HELL YES: Vic Has Passed Affirmative Consent Laws And Banned Stealthing, A Huge Win For Victims

affirmative consent laws

The Victorian Government has passed new laws which enshirne affirmative consent in legislation and ban stealthing outright.

The changes to the Crimes Act 1958 (Vic) mean those accused of sexual assault now have to prove they received consent, which shifts the scrutiny from the victim to the alleged perpetrator. Victoria has now joined NSW and Tasmania in reworking its laws.

Stealthing is a from of sexual assault which involves removing a condom during sex without the partner’s consent.

The passing of this legislation represent another win for survivor advocates like Chantel Contos and Saxon Mullins, who have long argued for reforming sexual assault laws around the country.

The Victorian Government first proposed the reforms in November in response to the Victorian Law Reform Commission’s 654-page report into the justice system and how it can be reformed to better protect victims of sexual violence.

The report contained a total of 91 recommendations which would better protect sexual assault victims.

“This will flip it,” Attorney-General Jaclyn Symes told the ABC at the time.

“This means the questions will be on the perpetrator: What did you do to ensure that you knew the person was consenting to sexual activity?”
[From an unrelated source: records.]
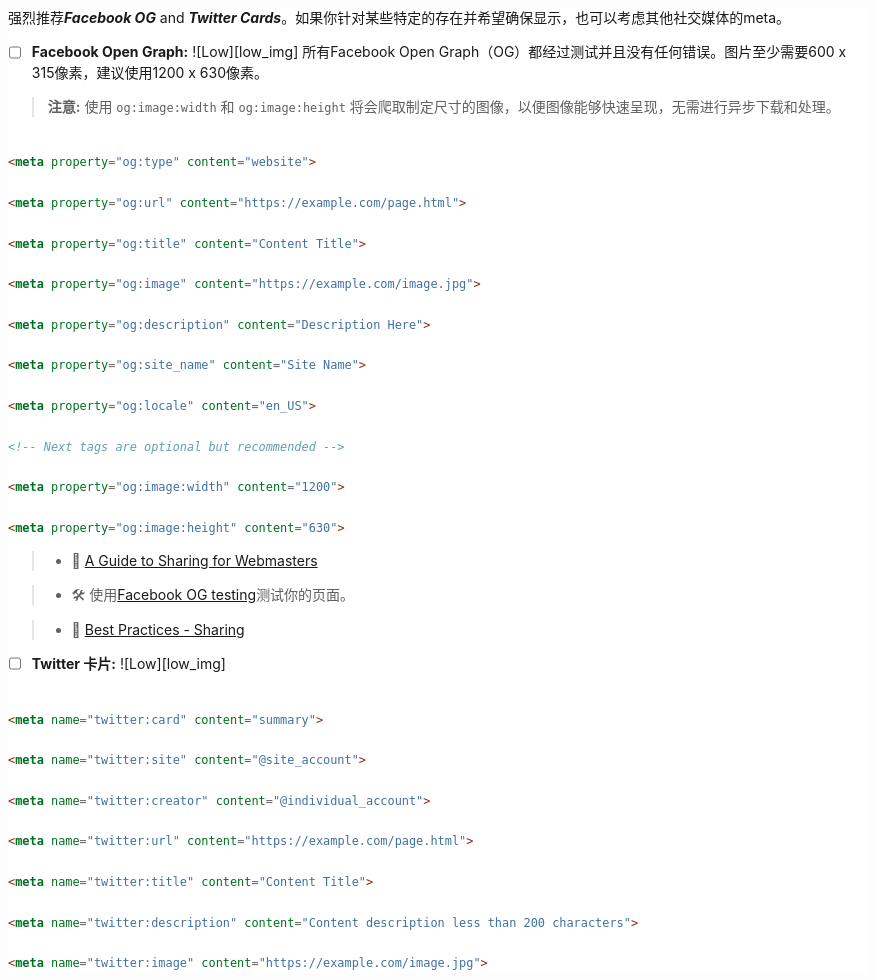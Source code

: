 强烈推荐***Facebook OG*** and ***Twitter Cards***。如果你针对某些特定的存在并希望确保显示，也可以考虑其他社交媒体的meta。

* [ ] **Facebook Open Graph:** ![Low][low_img] 所有Facebook Open Graph（OG）都经过测试并且没有任何错误。图片至少需要600 x 315像素，建议使用1200 x 630像素。

> **注意:** 使用 `og:image:width` 和 `og:image:height` 将会爬取制定尺寸的图像，以便图像能够快速呈现，无需进行异步下载和处理。

```html

<meta property="og:type" content="website">

<meta property="og:url" content="https://example.com/page.html">

<meta property="og:title" content="Content Title">

<meta property="og:image" content="https://example.com/image.jpg">

<meta property="og:description" content="Description Here">

<meta property="og:site_name" content="Site Name">

<meta property="og:locale" content="en_US">

<!-- Next tags are optional but recommended -->

<meta property="og:image:width" content="1200">

<meta property="og:image:height" content="630">

```

> * 📖 [A Guide to Sharing for Webmasters](https://developers.facebook.com/docs/sharing/webmasters/)

> * 🛠 使用[Facebook OG testing](https://developers.facebook.com/tools/debug/)测试你的页面。

> * 📖 [Best Practices - Sharing](https://developers.facebook.com/docs/sharing/best-practices/)

* [ ] **Twitter 卡片:** ![Low][low_img]

```html

<meta name="twitter:card" content="summary">

<meta name="twitter:site" content="@site_account">

<meta name="twitter:creator" content="@individual_account">

<meta name="twitter:url" content="https://example.com/page.html">

<meta name="twitter:title" content="Content Title">

<meta name="twitter:description" content="Content description less than 200 characters">

<meta name="twitter:image" content="https://example.com/image.jpg">

```
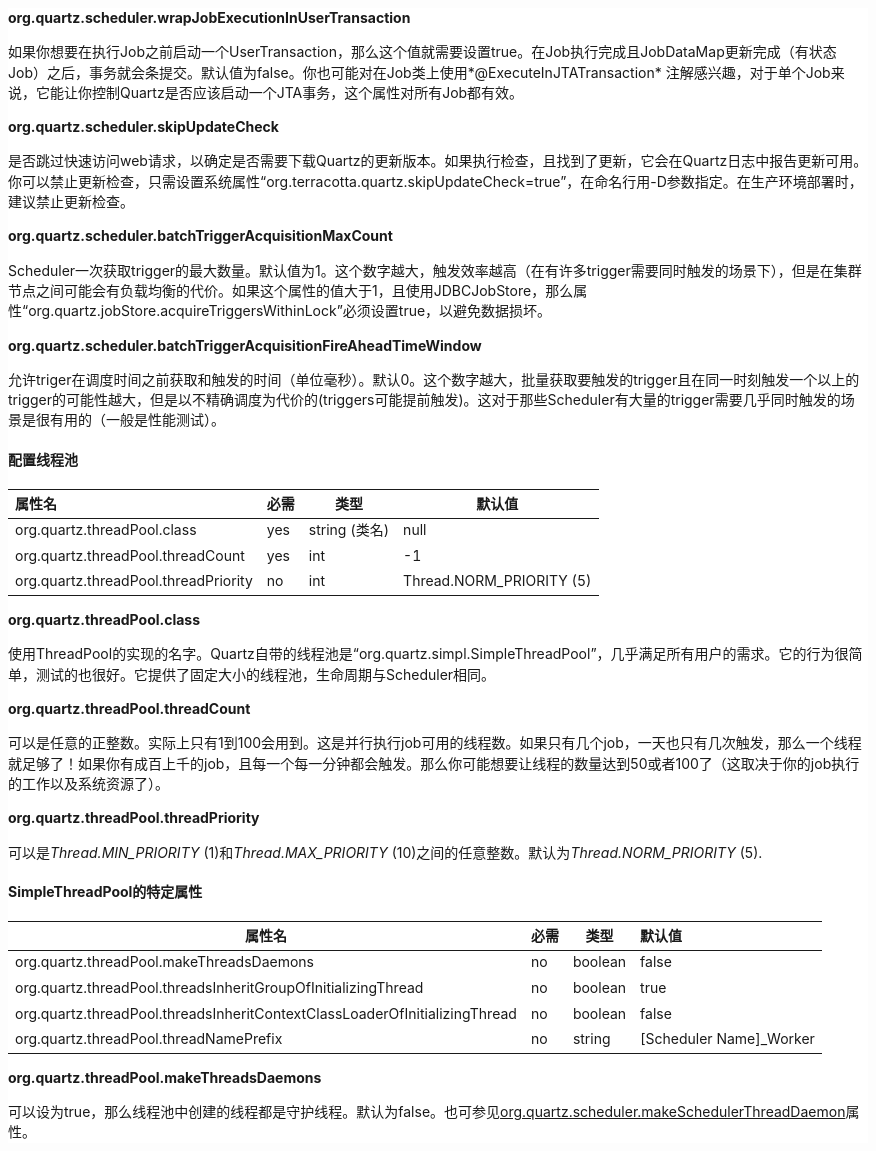 **org.quartz.scheduler.wrapJobExecutionInUserTransaction** 

如果你想要在执行Job之前启动一个UserTransaction，那么这个值就需要设置true。在Job执行完成且JobDataMap更新完成（有状态Job）之后，事务就会条提交。默认值为false。你也可能对在Job类上使用*@ExecuteInJTATransaction* 注解感兴趣，对于单个Job来说，它能让你控制Quartz是否应该启动一个JTA事务，这个属性对所有Job都有效。

**org.quartz.scheduler.skipUpdateCheck** 

是否跳过快速访问web请求，以确定是否需要下载Quartz的更新版本。如果执行检查，且找到了更新，它会在Quartz日志中报告更新可用。你可以禁止更新检查，只需设置系统属性“org.terracotta.quartz.skipUpdateCheck=true”，在命名行用-D参数指定。在生产环境部署时，建议禁止更新检查。

**org.quartz.scheduler.batchTriggerAcquisitionMaxCount** 

Scheduler一次获取trigger的最大数量。默认值为1。这个数字越大，触发效率越高（在有许多trigger需要同时触发的场景下），但是在集群节点之间可能会有负载均衡的代价。如果这个属性的值大于1，且使用JDBCJobStore，那么属性“org.quartz.jobStore.acquireTriggersWithinLock”必须设置true，以避免数据损坏。

**org.quartz.scheduler.batchTriggerAcquisitionFireAheadTimeWindow** 

允许triger在调度时间之前获取和触发的时间（单位毫秒）。默认0。这个数字越大，批量获取要触发的trigger且在同一时刻触发一个以上的trigger的可能性越大，但是以不精确调度为代价的(triggers可能提前触发)。这对于那些Scheduler有大量的trigger需要几乎同时触发的场景是很有用的（一般是性能测试）。

#### 配置线程池

| **属性名**                           | **必需** | **类型**      | **默认值**               |
| :----------------------------------- | -------- | ------------- | ------------------------ |
| org.quartz.threadPool.class          | yes      | string (类名) | null                     |
| org.quartz.threadPool.threadCount    | yes      | int           | -1                       |
| org.quartz.threadPool.threadPriority | no       | int           | Thread.NORM_PRIORITY (5) |

**org.quartz.threadPool.class**

使用ThreadPool的实现的名字。Quartz自带的线程池是“org.quartz.simpl.SimpleThreadPool”，几乎满足所有用户的需求。它的行为很简单，测试的也很好。它提供了固定大小的线程池，生命周期与Scheduler相同。

**org.quartz.threadPool.threadCount**

可以是任意的正整数。实际上只有1到100会用到。这是并行执行job可用的线程数。如果只有几个job，一天也只有几次触发，那么一个线程就足够了！如果你有成百上千的job，且每一个每一分钟都会触发。那么你可能想要让线程的数量达到50或者100了（这取决于你的job执行的工作以及系统资源了）。

**org.quartz.threadPool.threadPriority** 

可以是*Thread.MIN_PRIORITY* (1)和*Thread.MAX_PRIORITY* (10)之间的任意整数。默认为*Thread.NORM_PRIORITY* (5).

#### SimpleThreadPool的特定属性

| **属性名**                                                   | **必需** | **类型** | **默认值**              |
| ------------------------------------------------------------ | -------- | -------- | :---------------------- |
| org.quartz.threadPool.makeThreadsDaemons                     | no       | boolean  | false                   |
| org.quartz.threadPool.threadsInheritGroupOfInitializingThread | no       | boolean  | true                    |
| org.quartz.threadPool.threadsInheritContextClassLoaderOfInitializingThread | no       | boolean  | false                   |
| org.quartz.threadPool.threadNamePrefix                       | no       | string   | [Scheduler Name]_Worker |

**org.quartz.threadPool.makeThreadsDaemons** 

可以设为true，那么线程池中创建的线程都是守护线程。默认为false。也可参见[org.quartz.scheduler.makeSchedulerThreadDaemon](http://www.quartz-scheduler.org/documentation/quartz-2.2.x/configuration/ConfigMain.html)属性。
“Those that are brave enough to report this conduct often feel re-traumatised by going through the justice system,” Symes continued.

“Whether it’s the interaction with police on the first reporting, the interaction with the service providers and the questioning that goes along with that, and then, of course, any court proceedings and the trial process can be damaging for victims.

“We want to change that.”

The Victorian Government suggested that there is still room to grow in the future, with further reforms in areas such as reporting sexual violence.

The Victorian Law Reform Commission’s report recommends also creating an accessible way for victims to report sexual violence, as well as an Aboriginal sexual assault service and sites that are user-friendly to all people.

“People still do not talk openly about sexual violence,” the report reads.

“They do not always know it is a crime, or how to reach out for support or to find justice. When a person discloses sexual violence, they do not always get a supportive response. These things are barriers to justice.”

It goes without saying that although there is still work to do these changes are incredibly important for sexual assault survivors, and have put Victoria on the path to be a state that’s safer for victims.